- Instructions for the task -
Copy the entries word for word. Keep the pictures out.

[Stored entries]

________

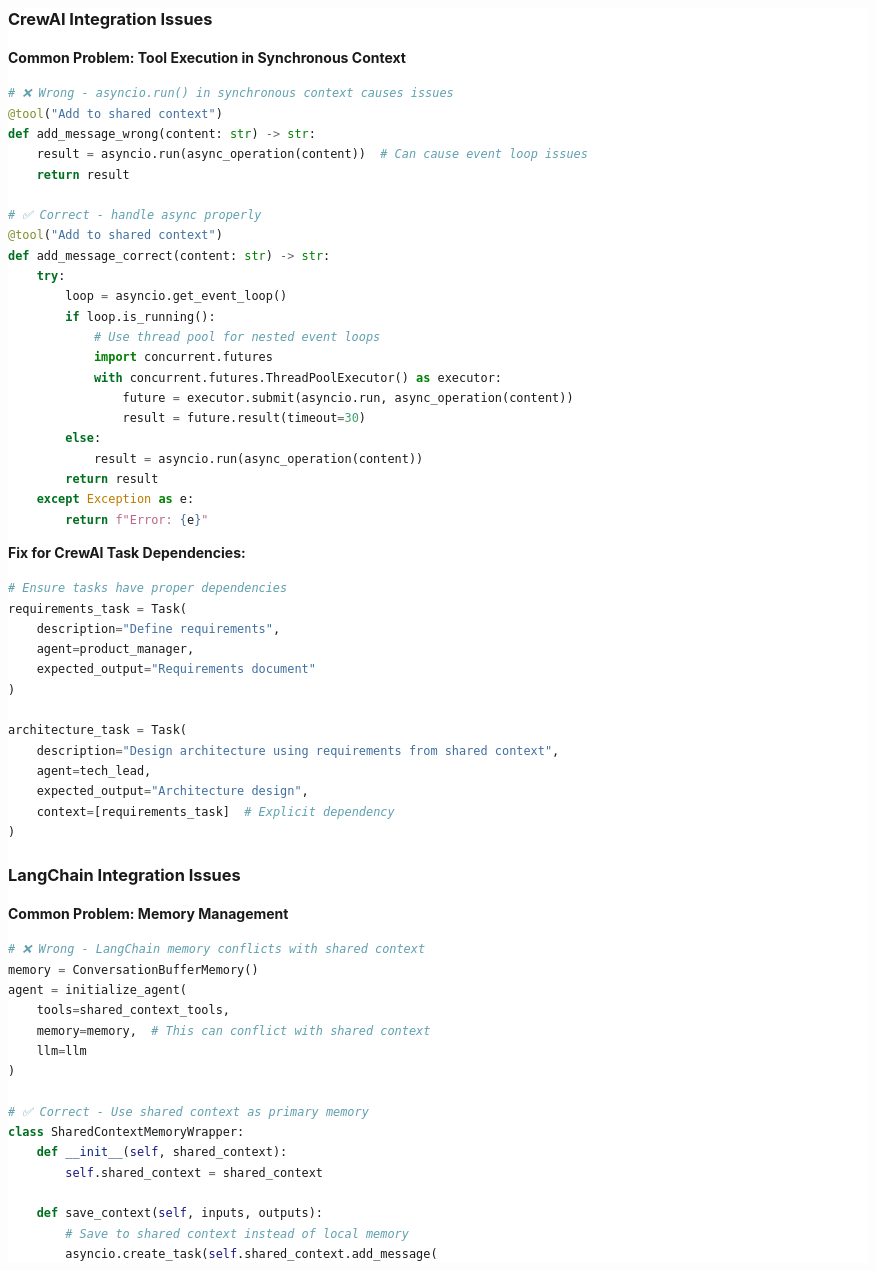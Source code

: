### CrewAI Integration Issues

**Common Problem: Tool Execution in Synchronous Context**
```python
# ❌ Wrong - asyncio.run() in synchronous context causes issues
@tool("Add to shared context")
def add_message_wrong(content: str) -> str:
    result = asyncio.run(async_operation(content))  # Can cause event loop issues
    return result

# ✅ Correct - handle async properly
@tool("Add to shared context")
def add_message_correct(content: str) -> str:
    try:
        loop = asyncio.get_event_loop()
        if loop.is_running():
            # Use thread pool for nested event loops
            import concurrent.futures
            with concurrent.futures.ThreadPoolExecutor() as executor:
                future = executor.submit(asyncio.run, async_operation(content))
                result = future.result(timeout=30)
        else:
            result = asyncio.run(async_operation(content))
        return result
    except Exception as e:
        return f"Error: {e}"
```

**Fix for CrewAI Task Dependencies:**
```python
# Ensure tasks have proper dependencies
requirements_task = Task(
    description="Define requirements",
    agent=product_manager,
    expected_output="Requirements document"
)

architecture_task = Task(
    description="Design architecture using requirements from shared context",
    agent=tech_lead,
    expected_output="Architecture design",
    context=[requirements_task]  # Explicit dependency
)
```

### LangChain Integration Issues

**Common Problem: Memory Management**
```python
# ❌ Wrong - LangChain memory conflicts with shared context
memory = ConversationBufferMemory()
agent = initialize_agent(
    tools=shared_context_tools,
    memory=memory,  # This can conflict with shared context
    llm=llm
)

# ✅ Correct - Use shared context as primary memory
class SharedContextMemoryWrapper:
    def __init__(self, shared_context):
        self.shared_context = shared_context

    def save_context(self, inputs, outputs):
        # Save to shared context instead of local memory
        asyncio.create_task(self.shared_context.add_message(
```
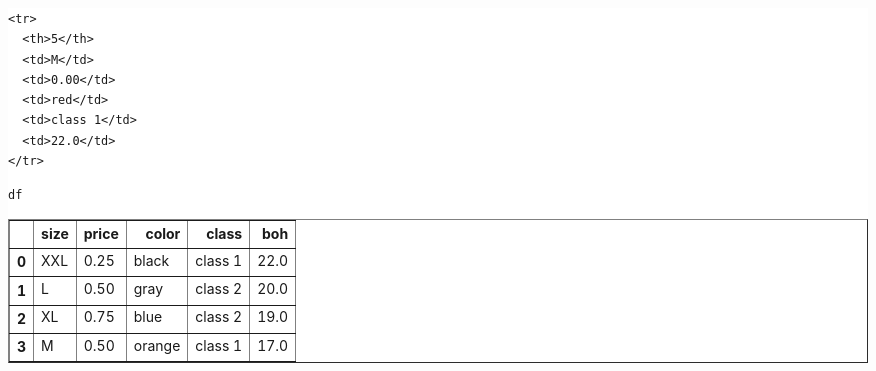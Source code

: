     <tr>
      <th>5</th>
      <td>M</td>
      <td>0.00</td>
      <td>red</td>
      <td>class 1</td>
      <td>22.0</td>
    </tr>
  </tbody>
</table>
</div>




```python
df
```




<div>
<table border="1" class="dataframe">
  <thead>
    <tr style="text-align: right;">
      <th></th>
      <th>size</th>
      <th>price</th>
      <th>color</th>
      <th>class</th>
      <th>boh</th>
    </tr>
  </thead>
  <tbody>
    <tr>
      <th>0</th>
      <td>XXL</td>
      <td>0.25</td>
      <td>black</td>
      <td>class 1</td>
      <td>22.0</td>
    </tr>
    <tr>
      <th>1</th>
      <td>L</td>
      <td>0.50</td>
      <td>gray</td>
      <td>class 2</td>
      <td>20.0</td>
    </tr>
    <tr>
      <th>2</th>
      <td>XL</td>
      <td>0.75</td>
      <td>blue</td>
      <td>class 2</td>
      <td>19.0</td>
    </tr>
    <tr>
      <th>3</th>
      <td>M</td>
      <td>0.50</td>
      <td>orange</td>
      <td>class 1</td>
      <td>17.0</td>
    </tr>
    <tr>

________

- Response -
Source code

:### CrewAI Integration Issues

**Common Problem: Tool Execution in Synchronous Context**
```python
# ❌ Wrong - asyncio.run() in synchronous context causes issues
@tool("Add to shared context")
def add_message_wrong(content: str) -> str:
    result = asyncio.run(async_operation(content))  # Can cause event loop issues
    return result

# ✅ Correct - handle async properly
@tool("Add to shared context")
def add_message_correct(content: str) -> str:
    try:
        loop = asyncio.get_event_loop()
        if loop.is_running():
            # Use thread pool for nested event loops
            import concurrent.futures
            with concurrent.futures.ThreadPoolExecutor() as executor:
                future = executor.submit(asyncio.run, async_operation(content))
                result = future.result(timeout=30)
        else:
            result = asyncio.run(async_operation(content))
        return result
    except Exception as e:
        return f"Error: {e}"
```

**Fix for CrewAI Task Dependencies:**
```python
# Ensure tasks have proper dependencies
requirements_task = Task(
    description="Define requirements",
    agent=product_manager,
    expected_output="Requirements document"
)

architecture_task = Task(
    description="Design architecture using requirements from shared context",
    agent=tech_lead,
    expected_output="Architecture design",
    context=[requirements_task]  # Explicit dependency
)
```

### LangChain Integration Issues

**Common Problem: Memory Management**
```python
# ❌ Wrong - LangChain memory conflicts with shared context
memory = ConversationBufferMemory()
agent = initialize_agent(
    tools=shared_context_tools,
    memory=memory,  # This can conflict with shared context
    llm=llm
)

# ✅ Correct - Use shared context as primary memory
class SharedContextMemoryWrapper:
    def __init__(self, shared_context):
        self.shared_context = shared_context

    def save_context(self, inputs, outputs):
        # Save to shared context instead of local memory
        asyncio.create_task(self.shared_context.add_message(
```
Source code

:     <tr>
      <th>5</th>
      <td>M</td>
      <td>0.00</td>
      <td>red</td>
      <td>class 1</td>
      <td>22.0</td>
    </tr>
  </tbody>
</table>
</div>




```python
df
```




<div>
<table border="1" class="dataframe">
  <thead>
    <tr style="text-align: right;">
      <th></th>
      <th>size</th>
      <th>price</th>
      <th>color</th>
      <th>class</th>
      <th>boh</th>
    </tr>
  </thead>
  <tbody>
    <tr>
      <th>0</th>
      <td>XXL</td>
      <td>0.25</td>
      <td>black</td>
      <td>class 1</td>
      <td>22.0</td>
    </tr>
    <tr>
      <th>1</th>
      <td>L</td>
      <td>0.50</td>
      <td>gray</td>
      <td>class 2</td>
      <td>20.0</td>
    </tr>
    <tr>
      <th>2</th>
      <td>XL</td>
      <td>0.75</td>
      <td>blue</td>
      <td>class 2</td>
      <td>19.0</td>
    </tr>
    <tr>
      <th>3</th>
      <td>M</td>
      <td>0.50</td>
      <td>orange</td>
      <td>class 1</td>
      <td>17.0</td>
    </tr>
    <tr>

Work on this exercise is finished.